**Task directions:** From the records below, transcribe only the lines running from the one with "## 3. \(optional\) Add more labels!" through the one with "See the tutorial". Keep both of those end lines.

──────── Entries shown ────────

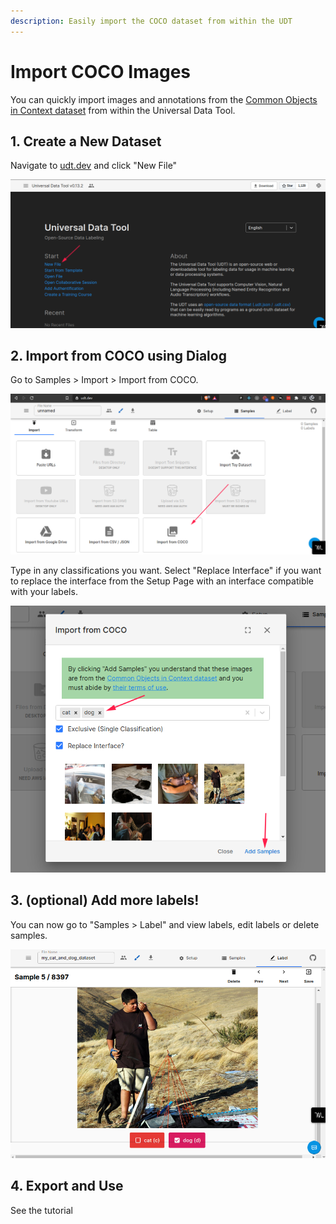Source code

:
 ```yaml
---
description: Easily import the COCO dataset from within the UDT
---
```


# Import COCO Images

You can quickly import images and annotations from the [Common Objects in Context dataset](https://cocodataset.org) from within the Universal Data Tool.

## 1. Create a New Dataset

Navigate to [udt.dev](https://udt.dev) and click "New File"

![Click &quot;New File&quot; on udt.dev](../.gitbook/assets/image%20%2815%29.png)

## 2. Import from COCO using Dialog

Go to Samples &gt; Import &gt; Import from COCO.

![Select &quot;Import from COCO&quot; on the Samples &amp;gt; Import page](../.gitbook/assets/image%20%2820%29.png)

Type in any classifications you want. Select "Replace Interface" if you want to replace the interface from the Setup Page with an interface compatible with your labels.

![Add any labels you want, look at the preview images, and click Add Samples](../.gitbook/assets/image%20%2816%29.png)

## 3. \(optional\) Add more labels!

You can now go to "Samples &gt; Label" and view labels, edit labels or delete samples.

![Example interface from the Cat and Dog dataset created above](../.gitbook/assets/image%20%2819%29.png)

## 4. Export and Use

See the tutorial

────────
──────── Entries shown ────────

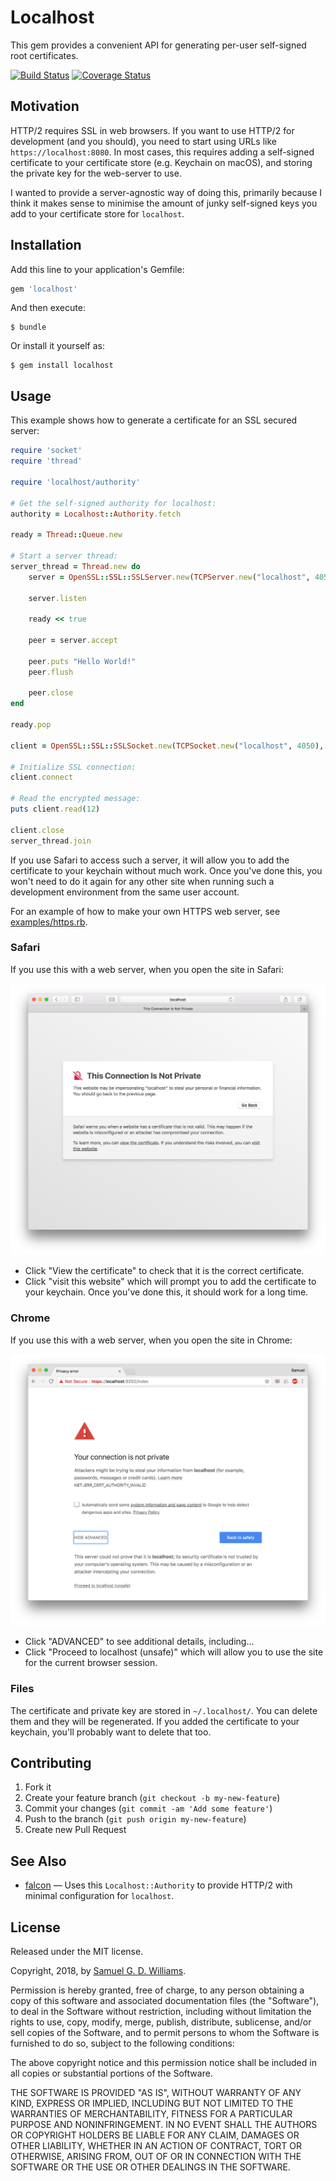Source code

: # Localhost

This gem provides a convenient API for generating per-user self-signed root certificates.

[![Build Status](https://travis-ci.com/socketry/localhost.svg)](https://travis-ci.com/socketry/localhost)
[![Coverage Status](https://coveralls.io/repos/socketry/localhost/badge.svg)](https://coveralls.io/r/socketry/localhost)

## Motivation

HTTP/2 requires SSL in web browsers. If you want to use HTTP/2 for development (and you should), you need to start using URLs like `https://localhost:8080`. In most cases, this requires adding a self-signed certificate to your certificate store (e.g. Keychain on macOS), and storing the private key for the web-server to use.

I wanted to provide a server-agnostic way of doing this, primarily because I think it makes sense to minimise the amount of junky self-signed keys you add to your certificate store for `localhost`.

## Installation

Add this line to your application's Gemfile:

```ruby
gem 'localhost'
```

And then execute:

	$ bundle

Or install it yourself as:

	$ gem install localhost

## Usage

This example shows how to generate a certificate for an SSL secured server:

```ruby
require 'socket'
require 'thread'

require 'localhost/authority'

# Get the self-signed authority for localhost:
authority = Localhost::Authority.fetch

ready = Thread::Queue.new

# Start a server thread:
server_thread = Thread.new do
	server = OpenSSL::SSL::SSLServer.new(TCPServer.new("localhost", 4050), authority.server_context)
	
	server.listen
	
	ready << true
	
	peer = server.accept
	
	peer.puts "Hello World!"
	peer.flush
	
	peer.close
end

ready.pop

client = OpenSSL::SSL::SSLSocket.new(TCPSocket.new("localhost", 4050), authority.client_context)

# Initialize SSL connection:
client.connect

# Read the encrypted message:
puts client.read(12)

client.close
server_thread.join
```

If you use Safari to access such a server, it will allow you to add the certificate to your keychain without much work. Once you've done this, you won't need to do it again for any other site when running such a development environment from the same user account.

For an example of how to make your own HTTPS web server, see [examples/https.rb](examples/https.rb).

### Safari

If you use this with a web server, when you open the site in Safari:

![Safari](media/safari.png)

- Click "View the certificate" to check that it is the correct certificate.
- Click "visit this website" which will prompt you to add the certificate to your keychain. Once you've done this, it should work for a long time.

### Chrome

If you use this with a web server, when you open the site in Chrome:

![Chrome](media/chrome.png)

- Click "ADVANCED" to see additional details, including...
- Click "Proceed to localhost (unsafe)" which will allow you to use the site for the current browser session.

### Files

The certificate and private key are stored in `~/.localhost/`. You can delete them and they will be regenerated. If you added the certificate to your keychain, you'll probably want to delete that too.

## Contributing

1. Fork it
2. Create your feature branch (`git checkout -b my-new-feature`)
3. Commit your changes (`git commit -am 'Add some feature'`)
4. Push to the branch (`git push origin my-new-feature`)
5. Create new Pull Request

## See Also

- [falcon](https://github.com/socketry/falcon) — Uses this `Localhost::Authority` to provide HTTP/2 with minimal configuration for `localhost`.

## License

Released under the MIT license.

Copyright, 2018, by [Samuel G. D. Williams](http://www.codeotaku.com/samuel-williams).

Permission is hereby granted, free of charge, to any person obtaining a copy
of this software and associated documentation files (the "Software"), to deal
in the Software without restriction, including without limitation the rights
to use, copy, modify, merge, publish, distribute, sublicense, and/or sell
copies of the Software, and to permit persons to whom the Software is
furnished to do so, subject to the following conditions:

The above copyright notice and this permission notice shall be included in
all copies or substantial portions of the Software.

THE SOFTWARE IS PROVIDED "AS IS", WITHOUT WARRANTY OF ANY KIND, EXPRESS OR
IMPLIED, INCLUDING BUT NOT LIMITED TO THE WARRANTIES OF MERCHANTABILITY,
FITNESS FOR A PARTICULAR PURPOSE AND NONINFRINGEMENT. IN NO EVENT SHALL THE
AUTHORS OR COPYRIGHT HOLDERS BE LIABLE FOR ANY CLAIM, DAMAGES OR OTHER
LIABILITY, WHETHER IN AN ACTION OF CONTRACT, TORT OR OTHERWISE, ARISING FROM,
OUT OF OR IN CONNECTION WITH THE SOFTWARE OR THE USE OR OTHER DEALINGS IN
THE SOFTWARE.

────────

**Answer for this exercise:**
## 3. \(optional\) Add more labels!

You can now go to "Samples &gt; Label" and view labels, edit labels or delete samples.

![Example interface from the Cat and Dog dataset created above](../.gitbook/assets/image%20%2819%29.png)

## 4. Export and Use

See the tutorial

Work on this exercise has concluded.